**What to produce:** Find the count of lines in the material below that include the word "template". State nothing but that number.

**Records provided:**

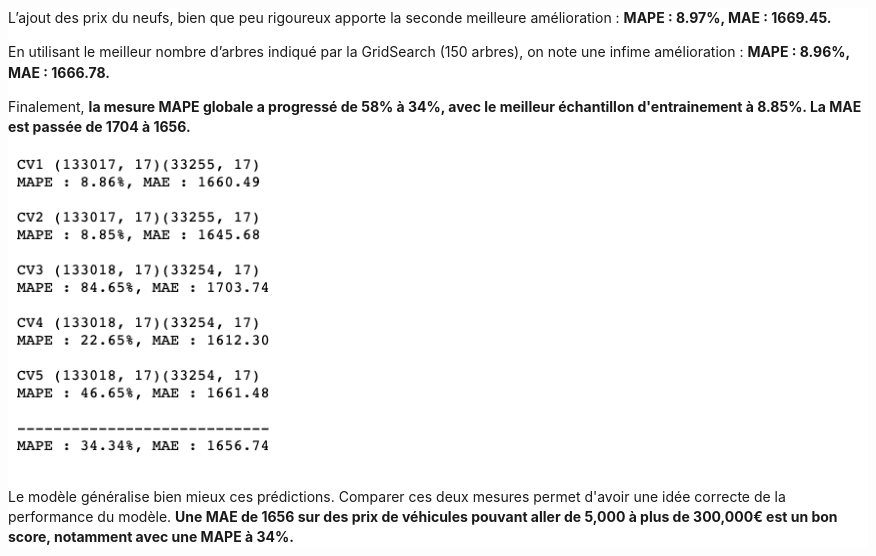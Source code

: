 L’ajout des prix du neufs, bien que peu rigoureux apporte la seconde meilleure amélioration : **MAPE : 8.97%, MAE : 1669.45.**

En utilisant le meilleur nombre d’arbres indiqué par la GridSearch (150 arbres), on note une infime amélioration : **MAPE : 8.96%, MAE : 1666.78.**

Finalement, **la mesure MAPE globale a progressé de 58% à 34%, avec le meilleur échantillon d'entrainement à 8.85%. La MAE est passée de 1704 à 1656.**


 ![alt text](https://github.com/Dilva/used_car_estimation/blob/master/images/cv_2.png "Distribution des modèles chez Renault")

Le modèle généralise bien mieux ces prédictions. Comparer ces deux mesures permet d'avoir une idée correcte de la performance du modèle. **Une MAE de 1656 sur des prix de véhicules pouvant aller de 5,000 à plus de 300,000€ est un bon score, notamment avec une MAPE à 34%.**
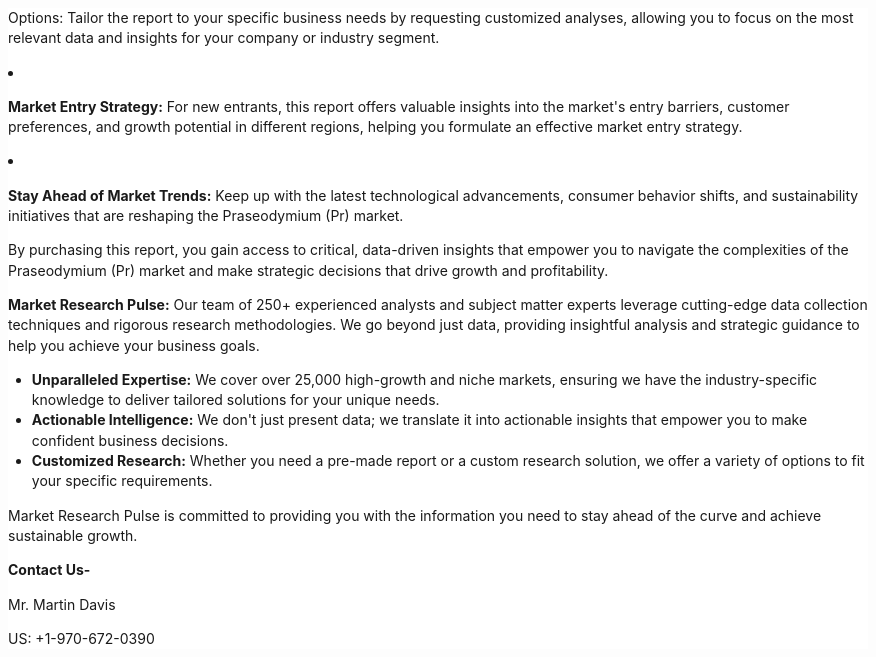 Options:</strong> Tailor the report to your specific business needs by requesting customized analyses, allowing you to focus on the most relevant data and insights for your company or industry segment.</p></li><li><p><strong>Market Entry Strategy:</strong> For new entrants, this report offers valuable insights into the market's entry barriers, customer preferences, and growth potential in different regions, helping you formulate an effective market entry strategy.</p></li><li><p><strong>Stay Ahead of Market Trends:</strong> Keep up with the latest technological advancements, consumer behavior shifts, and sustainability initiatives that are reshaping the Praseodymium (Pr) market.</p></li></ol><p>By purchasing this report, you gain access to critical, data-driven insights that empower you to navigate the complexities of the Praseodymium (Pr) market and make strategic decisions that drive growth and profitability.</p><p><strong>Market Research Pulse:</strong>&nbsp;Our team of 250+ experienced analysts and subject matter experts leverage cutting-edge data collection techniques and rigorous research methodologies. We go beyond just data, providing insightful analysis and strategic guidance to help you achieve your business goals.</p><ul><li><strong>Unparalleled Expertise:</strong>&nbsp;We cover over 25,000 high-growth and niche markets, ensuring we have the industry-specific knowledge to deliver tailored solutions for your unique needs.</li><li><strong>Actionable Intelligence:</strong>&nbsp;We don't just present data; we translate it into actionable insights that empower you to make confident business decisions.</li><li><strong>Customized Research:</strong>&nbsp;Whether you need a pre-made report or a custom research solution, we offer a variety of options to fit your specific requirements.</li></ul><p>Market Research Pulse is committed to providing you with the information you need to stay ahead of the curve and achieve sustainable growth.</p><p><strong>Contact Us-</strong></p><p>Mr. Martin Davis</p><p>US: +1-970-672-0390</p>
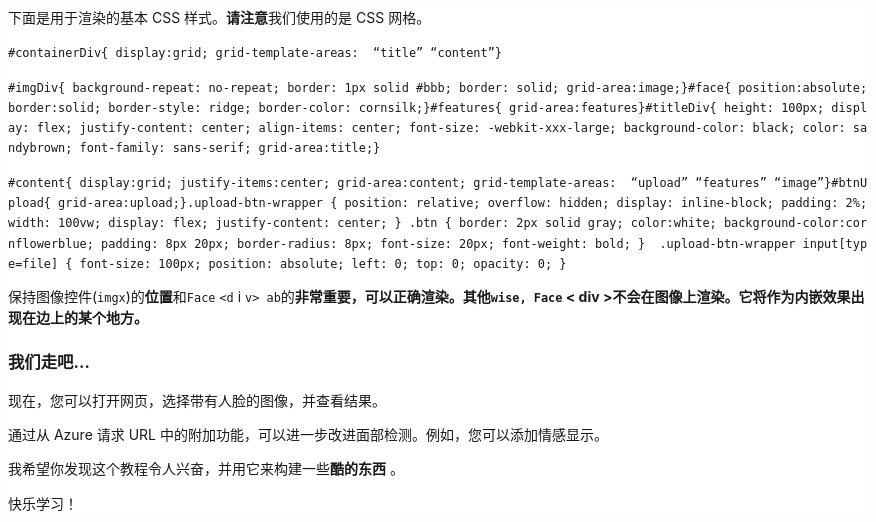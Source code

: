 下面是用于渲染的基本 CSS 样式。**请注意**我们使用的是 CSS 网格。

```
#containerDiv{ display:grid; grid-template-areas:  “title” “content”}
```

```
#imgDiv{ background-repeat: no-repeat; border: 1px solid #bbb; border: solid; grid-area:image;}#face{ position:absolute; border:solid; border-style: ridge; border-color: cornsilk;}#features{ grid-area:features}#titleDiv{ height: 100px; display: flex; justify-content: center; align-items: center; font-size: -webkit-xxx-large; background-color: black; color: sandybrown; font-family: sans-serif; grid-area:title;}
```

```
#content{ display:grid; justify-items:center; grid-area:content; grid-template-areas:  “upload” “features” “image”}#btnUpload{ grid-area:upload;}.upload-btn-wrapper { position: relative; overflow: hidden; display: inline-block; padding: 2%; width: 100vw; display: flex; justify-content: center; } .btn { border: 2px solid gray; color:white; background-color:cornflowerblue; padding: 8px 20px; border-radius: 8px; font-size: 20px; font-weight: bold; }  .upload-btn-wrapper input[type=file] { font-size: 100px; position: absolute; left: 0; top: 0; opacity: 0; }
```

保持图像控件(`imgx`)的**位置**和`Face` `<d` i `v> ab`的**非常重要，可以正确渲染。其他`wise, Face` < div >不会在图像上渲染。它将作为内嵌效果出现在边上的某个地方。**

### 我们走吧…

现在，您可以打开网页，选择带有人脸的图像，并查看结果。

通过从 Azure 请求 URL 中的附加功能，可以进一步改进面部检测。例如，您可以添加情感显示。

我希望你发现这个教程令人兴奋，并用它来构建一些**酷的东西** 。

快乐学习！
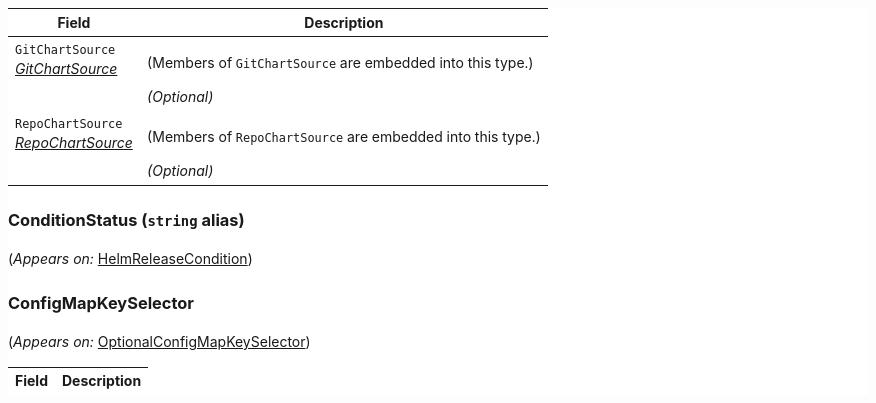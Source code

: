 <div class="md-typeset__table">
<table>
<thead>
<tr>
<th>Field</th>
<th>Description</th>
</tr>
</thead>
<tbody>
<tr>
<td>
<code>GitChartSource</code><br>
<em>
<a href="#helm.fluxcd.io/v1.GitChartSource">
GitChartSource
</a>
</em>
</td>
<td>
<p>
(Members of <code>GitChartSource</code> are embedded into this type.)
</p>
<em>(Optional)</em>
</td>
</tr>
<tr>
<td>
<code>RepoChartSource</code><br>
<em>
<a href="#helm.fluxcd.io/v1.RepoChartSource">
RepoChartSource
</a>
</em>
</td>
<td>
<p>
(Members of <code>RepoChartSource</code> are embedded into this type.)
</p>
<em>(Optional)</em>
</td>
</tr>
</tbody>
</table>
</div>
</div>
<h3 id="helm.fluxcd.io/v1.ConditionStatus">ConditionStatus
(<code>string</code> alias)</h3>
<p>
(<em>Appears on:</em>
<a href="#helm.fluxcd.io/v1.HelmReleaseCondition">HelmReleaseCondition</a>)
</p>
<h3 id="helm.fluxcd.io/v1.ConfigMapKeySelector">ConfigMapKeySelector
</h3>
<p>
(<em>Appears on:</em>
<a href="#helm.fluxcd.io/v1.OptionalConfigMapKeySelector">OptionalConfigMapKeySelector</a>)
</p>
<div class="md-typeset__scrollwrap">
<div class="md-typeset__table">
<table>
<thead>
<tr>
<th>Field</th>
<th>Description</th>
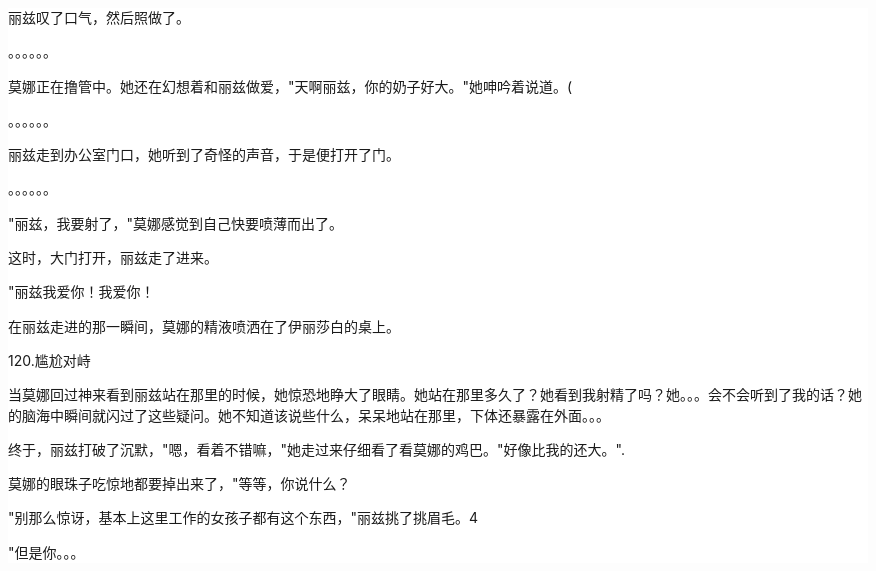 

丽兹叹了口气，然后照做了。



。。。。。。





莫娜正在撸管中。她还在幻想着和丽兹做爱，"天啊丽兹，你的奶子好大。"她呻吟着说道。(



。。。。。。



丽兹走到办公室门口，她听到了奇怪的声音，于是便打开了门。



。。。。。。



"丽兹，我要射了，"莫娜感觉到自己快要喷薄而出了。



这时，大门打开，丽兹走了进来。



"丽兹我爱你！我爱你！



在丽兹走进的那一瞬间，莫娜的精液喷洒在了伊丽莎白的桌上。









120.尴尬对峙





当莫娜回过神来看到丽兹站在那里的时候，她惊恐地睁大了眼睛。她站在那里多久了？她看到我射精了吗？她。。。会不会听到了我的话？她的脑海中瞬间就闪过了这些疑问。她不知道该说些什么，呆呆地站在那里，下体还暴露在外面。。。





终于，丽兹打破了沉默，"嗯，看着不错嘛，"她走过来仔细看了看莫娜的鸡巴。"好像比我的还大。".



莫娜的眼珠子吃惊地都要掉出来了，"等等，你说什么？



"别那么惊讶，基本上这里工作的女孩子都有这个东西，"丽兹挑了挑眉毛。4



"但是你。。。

**Solution for this task:** 2